We'd already had a glimpse earlier this year of what Ian Rupert was all about. Just a hard working athlete, with not much talks, and a lot of focus on the game. "I like Double Trap," Ian would say on 20 March 2013 in Acapulco, Mexico, after winning bronze at the ISSF World Cup, which meant for him his debut in a final phase of a senior competition. "I mean, I like it 'cause it's quick and easy."

 

And, asked about his secret, USA's 19-year-old star would be not even close to beat around the bush: "I train a lot," he explained. "And that is just it."

 

In March it was a bronze in Acapulco. Now, different location (Lima, Peru), better outcome (gold) - same secret: hard work. "I've shot a lot," said Ian.

"7 days a week for probably the past 3 weeks, so definitely, just the more shots down range, the more experience."

 

But even when there's not a competition within the month, Ian wouldn't quit training: "Then, I'd shoot probably 3 to 5 days a week, about 250 shots per day."

 

And, then, naturally comes the question: "How many shots do you fire in a year?"

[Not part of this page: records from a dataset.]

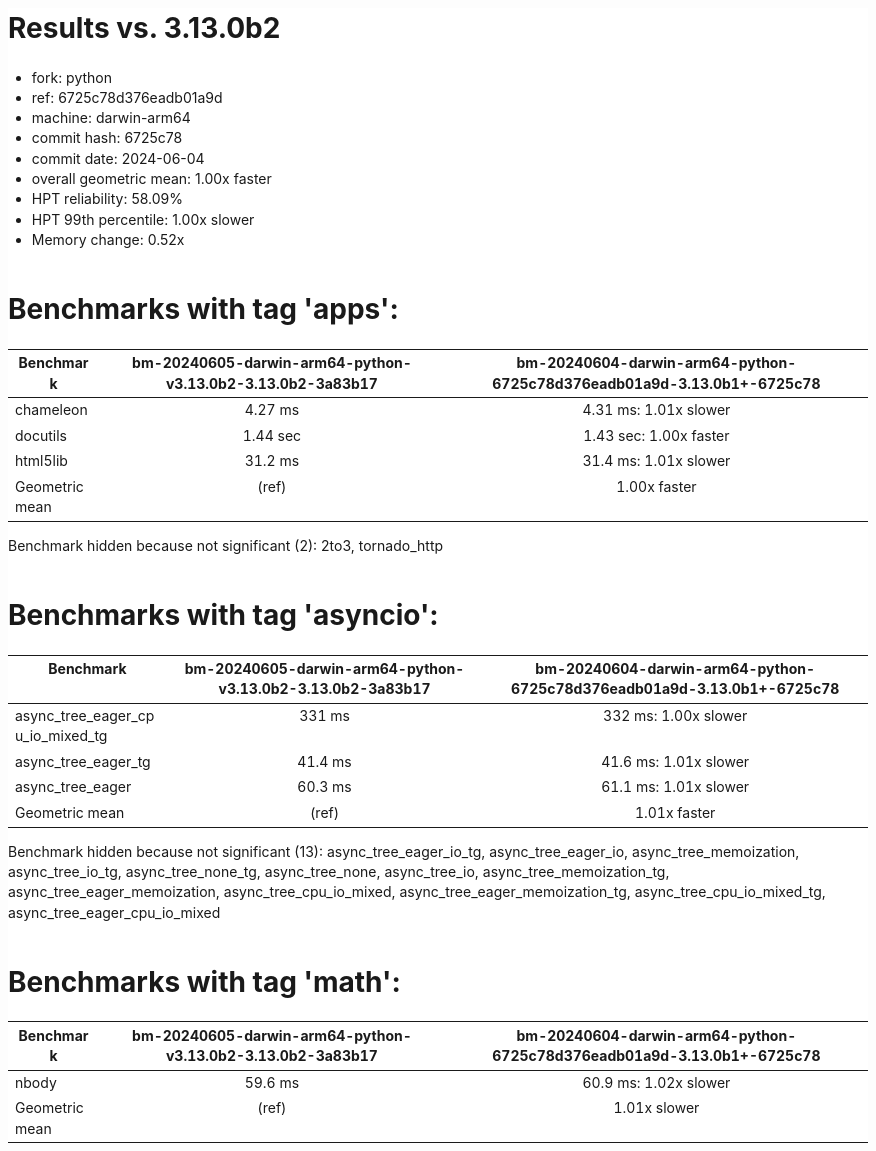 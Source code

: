 # Results vs. 3.13.0b2

- fork: python
- ref: 6725c78d376eadb01a9d
- machine: darwin-arm64
- commit hash: 6725c78
- commit date: 2024-06-04
- overall geometric mean: 1.00x faster
- HPT reliability: 58.09%
- HPT 99th percentile: 1.00x slower
- Memory change: 0.52x

Benchmarks with tag 'apps':
===========================

| Benchmark      | bm-20240605-darwin-arm64-python-v3.13.0b2-3.13.0b2-3a83b17 | bm-20240604-darwin-arm64-python-6725c78d376eadb01a9d-3.13.0b1+-6725c78 |
|----------------|:----------------------------------------------------------:|:----------------------------------------------------------------------:|
| chameleon      | 4.27 ms                                                    | 4.31 ms: 1.01x slower                                                  |
| docutils       | 1.44 sec                                                   | 1.43 sec: 1.00x faster                                                 |
| html5lib       | 31.2 ms                                                    | 31.4 ms: 1.01x slower                                                  |
| Geometric mean | (ref)                                                      | 1.00x faster                                                           |

Benchmark hidden because not significant (2): 2to3, tornado_http

Benchmarks with tag 'asyncio':
==============================

| Benchmark                        | bm-20240605-darwin-arm64-python-v3.13.0b2-3.13.0b2-3a83b17 | bm-20240604-darwin-arm64-python-6725c78d376eadb01a9d-3.13.0b1+-6725c78 |
|----------------------------------|:----------------------------------------------------------:|:----------------------------------------------------------------------:|
| async_tree_eager_cpu_io_mixed_tg | 331 ms                                                     | 332 ms: 1.00x slower                                                   |
| async_tree_eager_tg              | 41.4 ms                                                    | 41.6 ms: 1.01x slower                                                  |
| async_tree_eager                 | 60.3 ms                                                    | 61.1 ms: 1.01x slower                                                  |
| Geometric mean                   | (ref)                                                      | 1.01x faster                                                           |

Benchmark hidden because not significant (13): async_tree_eager_io_tg, async_tree_eager_io, async_tree_memoization, async_tree_io_tg, async_tree_none_tg, async_tree_none, async_tree_io, async_tree_memoization_tg, async_tree_eager_memoization, async_tree_cpu_io_mixed, async_tree_eager_memoization_tg, async_tree_cpu_io_mixed_tg, async_tree_eager_cpu_io_mixed

Benchmarks with tag 'math':
===========================

| Benchmark      | bm-20240605-darwin-arm64-python-v3.13.0b2-3.13.0b2-3a83b17 | bm-20240604-darwin-arm64-python-6725c78d376eadb01a9d-3.13.0b1+-6725c78 |
|----------------|:----------------------------------------------------------:|:----------------------------------------------------------------------:|
| nbody          | 59.6 ms                                                    | 60.9 ms: 1.02x slower                                                  |
| Geometric mean | (ref)                                                      | 1.01x slower                                                           |
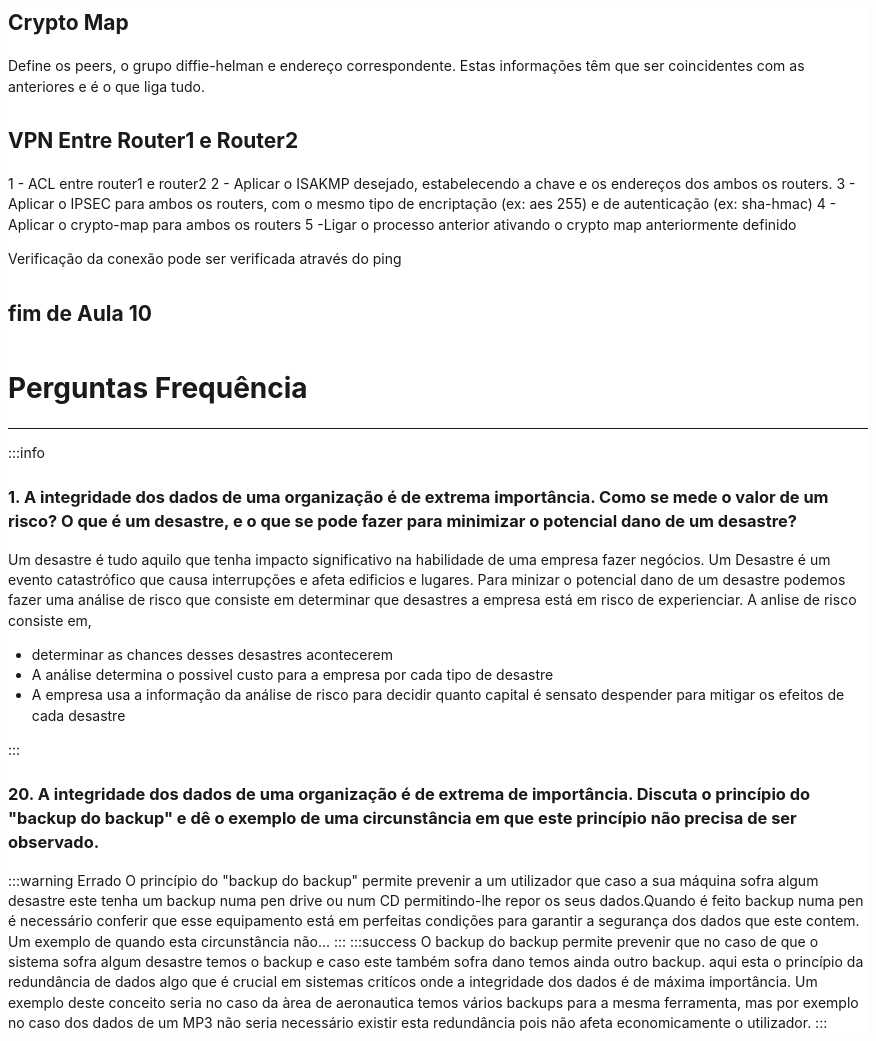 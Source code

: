 ## Crypto Map
Define os peers, o grupo diffie-helman e endereço correspondente. Estas informações têm que ser coincidentes com as anteriores e é o que liga tudo.

## VPN Entre Router1 e Router2

1 - ACL entre router1 e router2
2 - Aplicar o ISAKMP desejado, estabelecendo a chave e os endereços dos ambos os routers.
3 - Aplicar o IPSEC para ambos os routers, com o mesmo tipo de encriptação (ex: aes 255) e de autenticação (ex: sha-hmac)
4 - Aplicar o crypto-map para ambos os routers
5 -Ligar o processo anterior ativando o crypto map anteriormente definido 

Verificação da conexão pode ser verificada através do ping

## fim de Aula 10

# Perguntas Frequência
---
:::info
### 1. A integridade dos dados de uma organização é de extrema importância. Como se mede o valor de um risco? O que é um desastre, e o que se pode fazer para minimizar o potencial dano de um desastre?

Um desastre é tudo aquilo que tenha impacto significativo na habilidade de uma empresa fazer negócios. Um Desastre é um evento catastrófico que causa interrupções e afeta edificios e lugares.
Para minizar o potencial dano de um desastre podemos fazer uma análise de risco que consiste em determinar que desastres a empresa está em risco de experienciar. A anlise de risco consiste em,
* determinar as chances desses desastres acontecerem
* A análise determina o possivel custo para a empresa por cada tipo de desastre
* A empresa usa a informação da análise de risco para decidir quanto capital é sensato despender para mitigar os efeitos de cada desastre


:::


### 20. A integridade dos dados de uma organização é de extrema de importância. Discuta o princípio do "backup do backup" e dê o exemplo de uma circunstância em que este princípio não precisa de ser observado.


:::warning
Errado
O princípio do "backup do backup" permite prevenir a um utilizador que caso a sua máquina sofra algum desastre este tenha um backup numa pen drive ou num CD permitindo-lhe repor os seus dados.Quando é feito backup numa pen é necessário conferir que esse equipamento está em perfeitas condições para garantir a segurança dos dados que este contem. Um exemplo de quando esta circunstância não...
:::
:::success
O backup do backup permite prevenir que no caso de que o sistema sofra algum desastre temos o backup e caso este também sofra dano temos ainda outro backup. aqui esta o princípio da redundância de dados algo que é crucial em sistemas critícos onde a integridade dos dados é de máxima importância. Um exemplo deste conceito seria no caso da àrea de aeronautica temos vários backups para a mesma ferramenta, mas por exemplo no caso dos dados de um MP3 não seria necessário existir esta redundância pois não afeta economicamente o utilizador.
:::
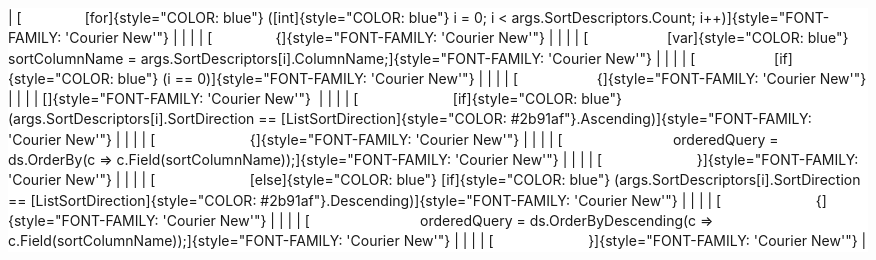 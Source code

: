 | [                [for]{style="COLOR: blue"} ([int]{style="COLOR: blue"} i = 0; i \< args.SortDescriptors.Count; i++)]{style="FONT-FAMILY: 'Courier New'"}                                                               |
|                                                                                                                                                                                                                         |
| [                {]{style="FONT-FAMILY: 'Courier New'"}                                                                                                                                                                 |
|                                                                                                                                                                                                                         |
| [                    [var]{style="COLOR: blue"} sortColumnName = args.SortDescriptors\[i\].ColumnName;]{style="FONT-FAMILY: 'Courier New'"}                                                                             |
|                                                                                                                                                                                                                         |
| [                    [if]{style="COLOR: blue"} (i == 0)]{style="FONT-FAMILY: 'Courier New'"}                                                                                                                            |
|                                                                                                                                                                                                                         |
| [                    {]{style="FONT-FAMILY: 'Courier New'"}                                                                                                                                                             |
|                                                                                                                                                                                                                         |
| []{style="FONT-FAMILY: 'Courier New'"}                                                                                                                                                                                  |
|                                                                                                                                                                                                                         |
| [                        [if]{style="COLOR: blue"} (args.SortDescriptors\[i\].SortDirection == [ListSortDirection]{style="COLOR: #2b91af"}.Ascending)]{style="FONT-FAMILY: 'Courier New'"}                              |
|                                                                                                                                                                                                                         |
| [                        {]{style="FONT-FAMILY: 'Courier New'"}                                                                                                                                                         |
|                                                                                                                                                                                                                         |
| [                            orderedQuery = ds.OrderBy(c =\> c.Field(sortColumnName));]{style="FONT-FAMILY: 'Courier New'"}                                                                                             |
|                                                                                                                                                                                                                         |
| [                        }]{style="FONT-FAMILY: 'Courier New'"}                                                                                                                                                         |
|                                                                                                                                                                                                                         |
| [                        [else]{style="COLOR: blue"} [if]{style="COLOR: blue"} (args.SortDescriptors\[i\].SortDirection == [ListSortDirection]{style="COLOR: #2b91af"}.Descending)]{style="FONT-FAMILY: 'Courier New'"} |
|                                                                                                                                                                                                                         |
| [                        {]{style="FONT-FAMILY: 'Courier New'"}                                                                                                                                                         |
|                                                                                                                                                                                                                         |
| [                            orderedQuery = ds.OrderByDescending(c =\> c.Field(sortColumnName));]{style="FONT-FAMILY: 'Courier New'"}                                                                                   |
|                                                                                                                                                                                                                         |
| [                        }]{style="FONT-FAMILY: 'Courier New'"}                                                                                                                                                         |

"I've no idea," he answers laughing. "Haven't set down to count it. Just keep training."

 

So, here in Lima came the first gold for Ian: "Tough match, tough day," he commented on his win in the Double Trap Men Junior event at the World Championship, or what he described as "probably one of the hardest competition I've shot in yet throughout my whole career."

 

"I started out really good on my first three rounds (85 hits out of 90 targest, Ed.), then struggled a little bit but brought it back in the end. It was really hard to see, the sun kept going in and out, so you really had to focus."

 

Rupert focused, and - in order to pull it off successfully - had to deal with Jacopo Trevisan: the Italian athlete had got real close to Rupert, when - in the fourth competition round - he had wiped out Ian's 5-target lead in just one single round, catching up with him in first place.

 

That same round was critical for James Dedman of Great Britain, who failed to keep his third place, leaving it to Russia's Kirill Fokeev (who eventually stayed there and won bronze).

 

The last round of the game was crucial to break the tie at the top scoreboard between Rupert and Trevisan: the American shooter did slightly better then 20-year-old of Italy - beating him by a  1-target lead.

 

Rupert's gold was enough to make the USA win the Team contest with an overall score of 382 and three shooters in the Top-10 (other than the gold medallist, Crawford was 5th and Wilkoski 10th); then came Russia (377), mainly thanks to Fokeev and Zagumennov (6th); finally, Jacopo Trevisan's Italy (372), also helped by Andrea Vescovi, 9th, and Lorenzo Belei, 13th.